Matt,  I'm not 100% sure on this.   I believe that in 1970 the H was the Windsor 2 barrel and the M was the Cleveland 4 barrel.   There was nothing random and you could not get the Cleveland with a 2 barrel or the Windsor with a 4.

 

Nice car by the way,  good luck with the sale.  Real one owner cars like that rarely exist,  especially muscle cars.

 

That's certainly possible, but all the information out there is very inconsistent--like information overload where there are too many experts with slightly different opinions. I found one article that says:

 

The 1970 Mustang offered two versions of the 351C, the H-code with two-barrel carburetor, and the M-code four-barrel, which also had higher compression cylinder heads (10.7:1 vs. 9.5:1), using closed—or quench-type—combustion chambers vs. open-type for the two-barrel. The two-barrel received the same 250-horsepower rating as the 1969 351W two-barrel, which also was tagged H-code.

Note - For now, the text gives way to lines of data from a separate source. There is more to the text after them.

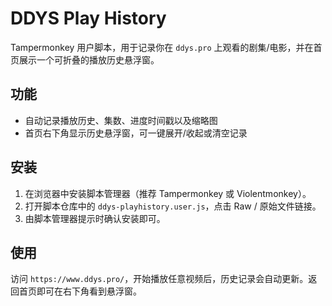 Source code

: # DDYS Play History

Tampermonkey 用户脚本，用于记录你在 `ddys.pro` 上观看的剧集/电影，并在首页展示一个可折叠的播放历史悬浮窗。

## 功能
- 自动记录播放历史、集数、进度时间戳以及缩略图
- 首页右下角显示历史悬浮窗，可一键展开/收起或清空记录

## 安装
1. 在浏览器中安装脚本管理器（推荐 Tampermonkey 或 Violentmonkey）。
2. 打开脚本仓库中的 `ddys-playhistory.user.js`，点击 Raw / 原始文件链接。
3. 由脚本管理器提示时确认安装即可。

## 使用
访问 `https://www.ddys.pro/`，开始播放任意视频后，历史记录会自动更新。返回首页即可在右下角看到悬浮窗。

The 351C replaced the 351W in the Mustang (and Mercury Cougar) for 1970, although some ’70 models received the Windsor two-barrel, according to Kevin Marti, who uses licensed Ford build data to create the Marti Reports.

 

I also found this:

T = 200 1 V 6 cylinder
L = 250 1 V 6 cylinder
G = 302 Boss
F = 302 2 V
H = 351 Windsor
H = 351 Windsor or Cleveland 2 V (1970 Mustang only)

M = 351 Cleveland 4 V
S = 390 4 V (1969 Mustang only)
R = 428 CJ
Q = 428 4 V CJ
Z = 429 4 V Boss

 

Ford wasn't very good at documentation or consistency so things like this get frustrating. I don't honestly know what the answer really is. It does look like that in 1970, the 4-barrel engines were all Clevelands, but beyond that...? Who knows?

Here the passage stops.